When I first encountered val and var in Kotlin, they seemed trivial. Three letters each. Just two keywords for declaring variables, right?
Here's the thing though: behind those three letters lies one of the most powerful ideas in software engineering. Immutability — the principle that once a value is set, it stays set.
Think of it this way: val is a locked safe. You put something inside, close the door, and that's it. Nobody can change what's in there. var is an open mailbox — anyone walking by can swap the contents.
// ❌ Before: var — anyone can reassign
var name = "Pavel"
name = "Alex" // Sure, why not?
name = "Sandra" // Changed again...
name = null // Wait, now it's null?!
// ✅ After: val — set once, done
val name = "Pavel"
name = "Alex" // Compilation error! The compiler stops you.When you see val in code, you know something powerful: this value will not change. No need to scroll down 50 lines to check if someone reassigned it. No need to trace through three functions to see if it got mutated. The value is what it says it is.
With var, every time you read the variable, you have to wonder: "Is this still the same value I saw 10 lines ago?" That cognitive load adds up. Fast.
This is predictability — and it's not just a nice-to-have. It's the difference between code you can reason about in your head and code that requires a debugger to understand.
Here's where val goes from "nice convention" to "real superpower": thread safety.
Imagine two threads running at the same time, both reading a variable. If it's a val, both threads see the same value. Always. No locks needed, no synchronization, no race conditions. The data is immutable, so there's nothing to fight over.
But if it's a var? Thread A reads the value. Thread B changes it. Thread A uses the old value. Boom — a bug that only appears under load, at 3 AM, in production. These are the worst bugs to find.
The diagram below shows exactly why.
Real talk: In my Kotlin codebase, about 95% of variables are val. When I see var, I treat it as a red flag — something that needs justification. Why does this need to change? Could I restructure the code to avoid it?
This single habit — defaulting to val — eliminates entire categories of bugs.

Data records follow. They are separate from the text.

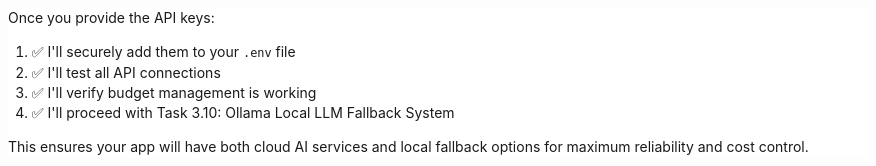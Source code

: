 Once you provide the API keys:

1. ✅ I'll securely add them to your `.env` file
2. ✅ I'll test all API connections  
3. ✅ I'll verify budget management is working
4. ✅ I'll proceed with Task 3.10: Ollama Local LLM Fallback System

This ensures your app will have both cloud AI services and local fallback options for maximum reliability and cost control.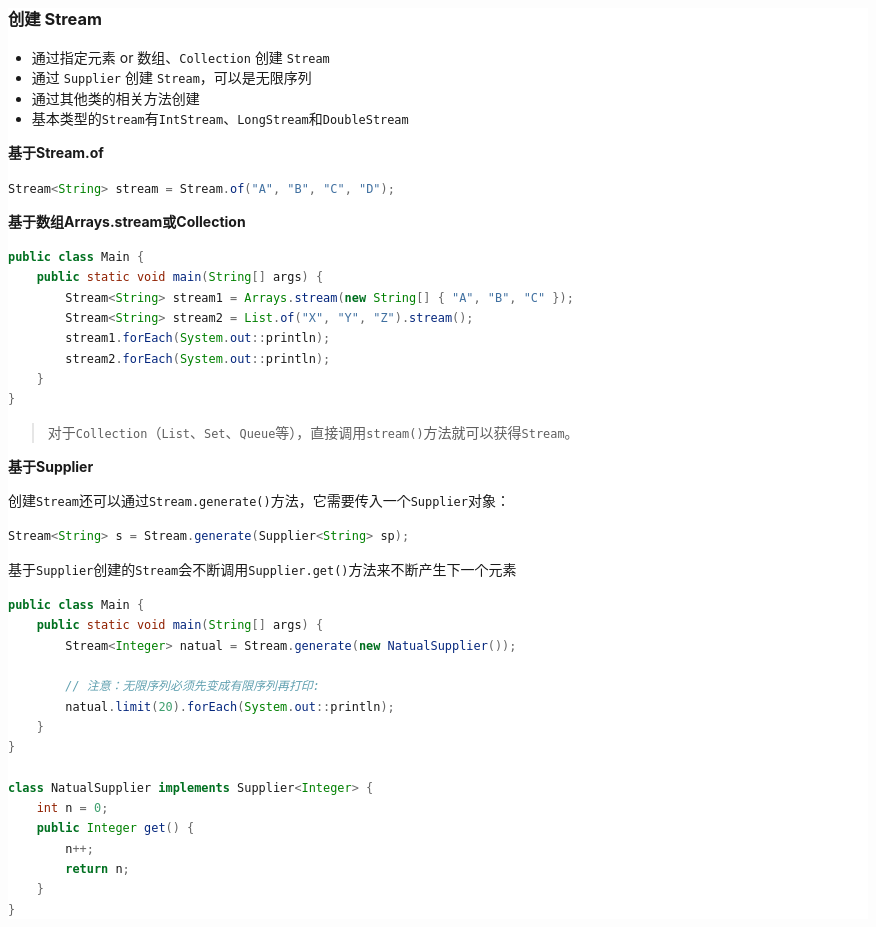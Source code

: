 
### 创建 Stream

- 通过指定元素 or 数组、`Collection` 创建 `Stream`
- 通过 `Supplier` 创建 `Stream`，可以是无限序列
- 通过其他类的相关方法创建
- 基本类型的`Stream`有`IntStream`、`LongStream`和`DoubleStream`



**基于Stream.of**

```java
Stream<String> stream = Stream.of("A", "B", "C", "D");
```



**基于数组Arrays.stream或Collection**

```java
public class Main {
    public static void main(String[] args) {
        Stream<String> stream1 = Arrays.stream(new String[] { "A", "B", "C" });
        Stream<String> stream2 = List.of("X", "Y", "Z").stream();
        stream1.forEach(System.out::println);
        stream2.forEach(System.out::println);
    }
}
```

> 对于`Collection`（`List`、`Set`、`Queue`等），直接调用`stream()`方法就可以获得`Stream`。



**基于Supplier**

创建`Stream`还可以通过`Stream.generate()`方法，它需要传入一个`Supplier`对象：

```java
Stream<String> s = Stream.generate(Supplier<String> sp);
```

基于`Supplier`创建的`Stream`会不断调用`Supplier.get()`方法来不断产生下一个元素

```java
public class Main {
    public static void main(String[] args) {
        Stream<Integer> natual = Stream.generate(new NatualSupplier());
        
        // 注意：无限序列必须先变成有限序列再打印:
        natual.limit(20).forEach(System.out::println);
    }
}

class NatualSupplier implements Supplier<Integer> {
    int n = 0;
    public Integer get() {
        n++;
        return n;
    }
}
```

So when should you use var? Honestly, not often. But there are legitimate cases:
- Loop counters (
for (i in 0..n)— though Kotlin'sforoften avoids this) - State machines that must mutate
- Performance-critical code where object allocation matters
- Building something in stages where you can't use a constructor
The key is intentionality. Don't use var out of habit. Use it because you understand why this specific value needs to change. And when you do, add a comment explaining why.
Start with val. Let the compiler tell you when you actually need var.